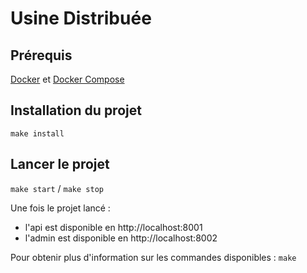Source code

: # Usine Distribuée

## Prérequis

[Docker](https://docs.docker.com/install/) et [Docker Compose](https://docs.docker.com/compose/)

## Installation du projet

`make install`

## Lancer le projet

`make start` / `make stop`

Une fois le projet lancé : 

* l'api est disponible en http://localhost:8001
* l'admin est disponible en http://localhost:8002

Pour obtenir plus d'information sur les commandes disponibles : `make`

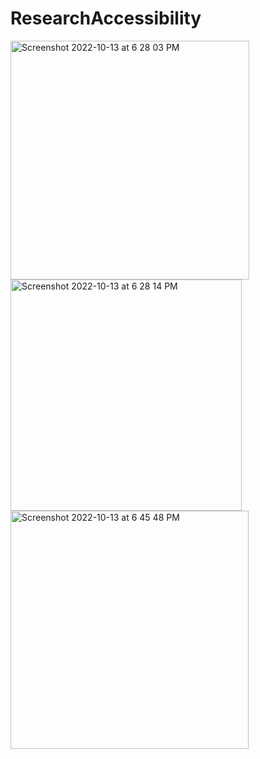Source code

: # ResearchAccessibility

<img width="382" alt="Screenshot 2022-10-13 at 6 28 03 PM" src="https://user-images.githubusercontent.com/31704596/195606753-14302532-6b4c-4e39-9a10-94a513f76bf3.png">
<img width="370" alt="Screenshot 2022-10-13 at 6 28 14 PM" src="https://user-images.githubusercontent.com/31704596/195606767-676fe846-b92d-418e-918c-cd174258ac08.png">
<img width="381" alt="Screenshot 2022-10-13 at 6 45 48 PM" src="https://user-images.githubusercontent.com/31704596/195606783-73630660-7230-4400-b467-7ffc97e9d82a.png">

* * *

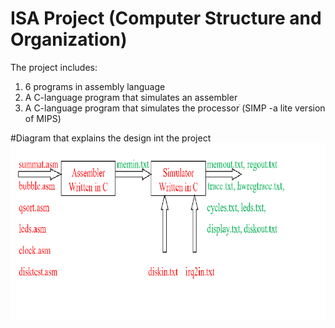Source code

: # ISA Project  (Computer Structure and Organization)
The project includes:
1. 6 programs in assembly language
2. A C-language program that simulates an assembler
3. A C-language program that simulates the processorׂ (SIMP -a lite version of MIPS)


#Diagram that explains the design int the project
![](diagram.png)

**Exercise:** Look through the material above. Transcribe exactly the lines between the ones with "## Prérequis" and "2022-10-13 at 6 45", inclusive, and keep pictures out.

**Exercise solution:**
## Prérequis

[Docker](https://docs.docker.com/install/) et [Docker Compose](https://docs.docker.com/compose/)

## Installation du projet

`make install`

## Lancer le projet

`make start` / `make stop`

Une fois le projet lancé : 

* l'api est disponible en http://localhost:8001
* l'admin est disponible en http://localhost:8002

Pour obtenir plus d'information sur les commandes disponibles : `make`

Source code

: # ResearchAccessibility

<img width="382" alt="Screenshot 2022-10-13 at 6 28 03 PM" src="https://user-images.githubusercontent.com/31704596/195606753-14302532-6b4c-4e39-9a10-94a513f76bf3.png">
<img width="370" alt="Screenshot 2022-10-13 at 6 28 14 PM" src="https://user-images.githubusercontent.com/31704596/195606767-676fe846-b92d-418e-918c-cd174258ac08.png">
<img width="381" alt="Screenshot 2022-10-13 at 6 45 48 PM" src="https://user-images.githubusercontent.com/31704596/195606783-73630660-7230-4400-b467-7ffc97e9d82a.png">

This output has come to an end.